Economic Policy 14

The fourteenth issue of Economic Policy, jointly sponsored by CEPR, the Maison des Sciences de l'Homme and the Ecole des Hautes en Sciences Sociales, was launched at a lunchtime meeting on 26 May addressed by L Alan Winters. In this Special Issue, devoted to Eastern Europe:

Barry Eichengreen and Marc Uzan find that the Marshall Plan aided post-war Western Europe's recovery, but not by stimulating investment, augmenting imports and financing infrastructure repair. Its greatest contribution lay in its conditionality: by facilitating the restoration of financial stability and the liberalization of production and prices, it ended the shortage of consumer goods and hoarding of labour and commodities. These results have major implications for Western assistance to Eastern Europe now.

Carl B Hamilton and L Alan Winters find that liberalization and reform will reduce trade among former CMEA members and substantially increase their trade with the West. The East will have a clear comparative advantage in agriculture, and its high- quality human capital suggests that its comparative advantage in manufactures will lie in goods of at least medium technology. They stress the need for the West to admit imports from the East in order to extend its own export markets.

Andrew Berg and Jeffrey Sachs assess the effects of Poland's `big bang' approach to economic reform, in which convertibility is attained mainly through a nominal depreciation to bring prices into line with aggregate demand and the money supply. They find a much milder recession than many recent studies and maintain that the rapid move to free trade did not significantly contribute to the loss of output.

Guillermo Calvo and Fabrizio Coricelli, in contrast, attribute the substantial and sudden collapse in industrial output and inflation persistence in Poland to the excessive initial stock of inventories, an exogenous fall in household demand and above all to tight credit, which helped to magnify the fall in output and coordinate it across sectors.

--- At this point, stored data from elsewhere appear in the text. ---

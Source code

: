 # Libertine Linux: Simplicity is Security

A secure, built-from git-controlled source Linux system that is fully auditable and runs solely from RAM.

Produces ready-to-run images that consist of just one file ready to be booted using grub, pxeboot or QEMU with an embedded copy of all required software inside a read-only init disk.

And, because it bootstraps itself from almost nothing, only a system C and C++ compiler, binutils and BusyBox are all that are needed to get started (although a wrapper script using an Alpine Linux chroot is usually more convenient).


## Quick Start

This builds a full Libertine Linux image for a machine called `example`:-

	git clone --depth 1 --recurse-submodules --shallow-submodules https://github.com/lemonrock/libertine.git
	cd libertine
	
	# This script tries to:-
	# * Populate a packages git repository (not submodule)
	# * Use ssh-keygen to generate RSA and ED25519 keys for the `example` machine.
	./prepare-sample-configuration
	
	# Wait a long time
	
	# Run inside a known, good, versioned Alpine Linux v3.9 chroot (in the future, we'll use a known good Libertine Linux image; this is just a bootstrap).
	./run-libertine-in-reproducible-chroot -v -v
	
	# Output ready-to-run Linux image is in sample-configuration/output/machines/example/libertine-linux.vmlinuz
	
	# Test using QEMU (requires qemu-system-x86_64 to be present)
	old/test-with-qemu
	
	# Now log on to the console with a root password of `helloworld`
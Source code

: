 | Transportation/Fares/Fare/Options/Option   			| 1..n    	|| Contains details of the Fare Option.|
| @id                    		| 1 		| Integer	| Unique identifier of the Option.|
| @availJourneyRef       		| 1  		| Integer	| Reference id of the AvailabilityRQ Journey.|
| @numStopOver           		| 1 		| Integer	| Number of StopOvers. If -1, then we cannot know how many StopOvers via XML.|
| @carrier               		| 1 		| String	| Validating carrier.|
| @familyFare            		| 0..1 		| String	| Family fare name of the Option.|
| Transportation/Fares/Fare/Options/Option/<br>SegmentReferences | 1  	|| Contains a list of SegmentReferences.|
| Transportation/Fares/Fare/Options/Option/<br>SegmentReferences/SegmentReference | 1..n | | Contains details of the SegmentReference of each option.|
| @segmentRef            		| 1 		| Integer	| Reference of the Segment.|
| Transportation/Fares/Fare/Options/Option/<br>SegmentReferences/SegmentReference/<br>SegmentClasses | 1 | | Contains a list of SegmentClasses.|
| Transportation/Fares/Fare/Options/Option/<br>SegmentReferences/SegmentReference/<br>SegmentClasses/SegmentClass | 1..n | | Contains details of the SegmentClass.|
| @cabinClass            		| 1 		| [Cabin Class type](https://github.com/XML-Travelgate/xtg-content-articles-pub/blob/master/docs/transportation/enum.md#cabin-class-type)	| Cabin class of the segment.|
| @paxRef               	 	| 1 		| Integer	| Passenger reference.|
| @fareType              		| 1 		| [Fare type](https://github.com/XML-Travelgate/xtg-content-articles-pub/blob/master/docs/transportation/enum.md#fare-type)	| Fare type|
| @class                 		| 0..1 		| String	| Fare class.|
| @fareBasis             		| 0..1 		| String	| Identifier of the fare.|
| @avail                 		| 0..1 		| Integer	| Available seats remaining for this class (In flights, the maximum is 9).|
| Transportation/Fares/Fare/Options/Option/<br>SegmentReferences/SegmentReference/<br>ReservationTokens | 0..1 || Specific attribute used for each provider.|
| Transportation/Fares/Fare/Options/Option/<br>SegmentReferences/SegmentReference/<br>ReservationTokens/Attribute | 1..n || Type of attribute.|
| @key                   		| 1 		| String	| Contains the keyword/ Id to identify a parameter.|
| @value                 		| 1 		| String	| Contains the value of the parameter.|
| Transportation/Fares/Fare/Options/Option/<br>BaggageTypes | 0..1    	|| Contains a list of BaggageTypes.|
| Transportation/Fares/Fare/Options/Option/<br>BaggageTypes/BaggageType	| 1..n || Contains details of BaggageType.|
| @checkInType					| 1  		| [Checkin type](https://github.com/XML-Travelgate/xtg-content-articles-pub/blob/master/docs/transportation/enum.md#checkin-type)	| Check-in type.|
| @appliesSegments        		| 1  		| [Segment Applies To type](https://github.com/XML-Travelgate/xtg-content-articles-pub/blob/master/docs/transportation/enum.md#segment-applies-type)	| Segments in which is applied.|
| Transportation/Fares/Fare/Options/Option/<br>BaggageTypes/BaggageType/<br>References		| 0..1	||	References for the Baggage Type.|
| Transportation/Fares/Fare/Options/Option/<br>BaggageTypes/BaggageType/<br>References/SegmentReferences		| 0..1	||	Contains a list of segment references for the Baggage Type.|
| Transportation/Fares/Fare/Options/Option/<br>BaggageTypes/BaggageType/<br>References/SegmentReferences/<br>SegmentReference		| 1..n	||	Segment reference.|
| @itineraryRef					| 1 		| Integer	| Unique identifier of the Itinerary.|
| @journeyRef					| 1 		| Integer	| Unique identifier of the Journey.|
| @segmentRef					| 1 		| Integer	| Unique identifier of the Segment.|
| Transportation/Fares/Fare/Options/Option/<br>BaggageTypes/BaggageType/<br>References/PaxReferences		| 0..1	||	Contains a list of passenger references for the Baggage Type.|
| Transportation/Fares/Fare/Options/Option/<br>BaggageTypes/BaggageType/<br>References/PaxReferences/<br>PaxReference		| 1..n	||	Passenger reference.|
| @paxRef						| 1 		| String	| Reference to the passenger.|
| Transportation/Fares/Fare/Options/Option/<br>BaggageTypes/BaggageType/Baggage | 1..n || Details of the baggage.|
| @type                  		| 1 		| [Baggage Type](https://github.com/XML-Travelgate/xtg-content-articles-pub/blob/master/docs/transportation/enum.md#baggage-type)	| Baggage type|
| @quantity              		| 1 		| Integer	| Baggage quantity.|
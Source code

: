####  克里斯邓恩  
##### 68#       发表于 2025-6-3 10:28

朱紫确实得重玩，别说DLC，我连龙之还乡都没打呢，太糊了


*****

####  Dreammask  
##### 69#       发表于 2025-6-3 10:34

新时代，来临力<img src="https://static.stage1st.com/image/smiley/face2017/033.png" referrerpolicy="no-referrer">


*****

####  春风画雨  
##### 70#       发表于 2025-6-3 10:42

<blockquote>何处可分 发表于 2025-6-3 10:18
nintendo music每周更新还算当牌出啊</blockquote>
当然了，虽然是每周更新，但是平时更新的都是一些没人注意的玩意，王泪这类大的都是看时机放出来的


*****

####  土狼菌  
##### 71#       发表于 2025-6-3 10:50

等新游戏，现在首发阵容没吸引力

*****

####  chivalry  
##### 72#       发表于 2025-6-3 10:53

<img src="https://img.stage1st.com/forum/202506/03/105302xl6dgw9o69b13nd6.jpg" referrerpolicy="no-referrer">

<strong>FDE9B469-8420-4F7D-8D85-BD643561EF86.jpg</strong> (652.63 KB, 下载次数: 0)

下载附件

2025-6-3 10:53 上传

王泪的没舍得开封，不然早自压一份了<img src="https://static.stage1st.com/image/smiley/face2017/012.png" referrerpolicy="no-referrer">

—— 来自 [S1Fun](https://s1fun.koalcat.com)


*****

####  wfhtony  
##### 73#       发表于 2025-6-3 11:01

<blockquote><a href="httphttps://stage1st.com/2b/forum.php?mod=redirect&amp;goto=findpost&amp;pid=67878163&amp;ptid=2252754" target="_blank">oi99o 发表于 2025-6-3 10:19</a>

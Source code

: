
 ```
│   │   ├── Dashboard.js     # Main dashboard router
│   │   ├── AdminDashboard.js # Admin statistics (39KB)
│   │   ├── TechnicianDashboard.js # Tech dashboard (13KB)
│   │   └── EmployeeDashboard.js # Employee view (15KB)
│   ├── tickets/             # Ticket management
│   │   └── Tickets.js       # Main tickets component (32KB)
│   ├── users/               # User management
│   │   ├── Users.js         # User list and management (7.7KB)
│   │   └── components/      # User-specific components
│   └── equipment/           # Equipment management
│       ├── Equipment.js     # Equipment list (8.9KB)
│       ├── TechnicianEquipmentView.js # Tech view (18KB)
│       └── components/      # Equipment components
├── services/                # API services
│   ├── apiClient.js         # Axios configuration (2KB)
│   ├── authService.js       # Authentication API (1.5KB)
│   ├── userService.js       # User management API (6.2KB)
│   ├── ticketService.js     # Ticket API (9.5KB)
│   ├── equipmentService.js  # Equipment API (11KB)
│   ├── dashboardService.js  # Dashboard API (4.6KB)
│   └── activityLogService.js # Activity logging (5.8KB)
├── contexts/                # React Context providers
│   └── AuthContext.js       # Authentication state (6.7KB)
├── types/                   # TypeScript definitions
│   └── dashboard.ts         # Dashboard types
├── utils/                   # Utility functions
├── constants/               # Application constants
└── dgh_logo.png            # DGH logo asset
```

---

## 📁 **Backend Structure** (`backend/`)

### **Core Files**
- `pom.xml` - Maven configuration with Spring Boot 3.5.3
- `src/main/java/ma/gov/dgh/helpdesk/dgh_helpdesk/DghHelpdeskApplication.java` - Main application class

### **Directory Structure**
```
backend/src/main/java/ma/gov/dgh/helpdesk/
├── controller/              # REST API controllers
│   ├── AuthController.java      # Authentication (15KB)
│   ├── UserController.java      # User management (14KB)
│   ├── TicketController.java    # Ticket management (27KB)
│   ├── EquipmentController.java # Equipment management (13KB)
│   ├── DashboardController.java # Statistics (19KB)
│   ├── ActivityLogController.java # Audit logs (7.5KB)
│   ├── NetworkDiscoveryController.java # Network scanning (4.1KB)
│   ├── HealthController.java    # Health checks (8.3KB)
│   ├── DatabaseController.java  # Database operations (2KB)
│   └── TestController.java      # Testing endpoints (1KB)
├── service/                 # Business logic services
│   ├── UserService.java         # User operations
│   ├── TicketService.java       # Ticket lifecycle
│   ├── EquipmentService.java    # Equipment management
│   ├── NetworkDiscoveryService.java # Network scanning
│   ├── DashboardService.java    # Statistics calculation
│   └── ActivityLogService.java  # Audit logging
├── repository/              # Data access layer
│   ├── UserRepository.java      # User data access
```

Paul Hare and Tamás Révész argue for the more gradualist approach to transition adopted in Hungary, which began its economic reforms in the 1960s and slowly introduced market economy institutions in the 1980s. They assert that Hungary's indebtedness may not seriously threaten its transition, citing both its relative success in attracting foreign investment and its recent export success. Most output is still produced in state-owned enterprises, so rapid and massive privatization may not be essential to the reform's success.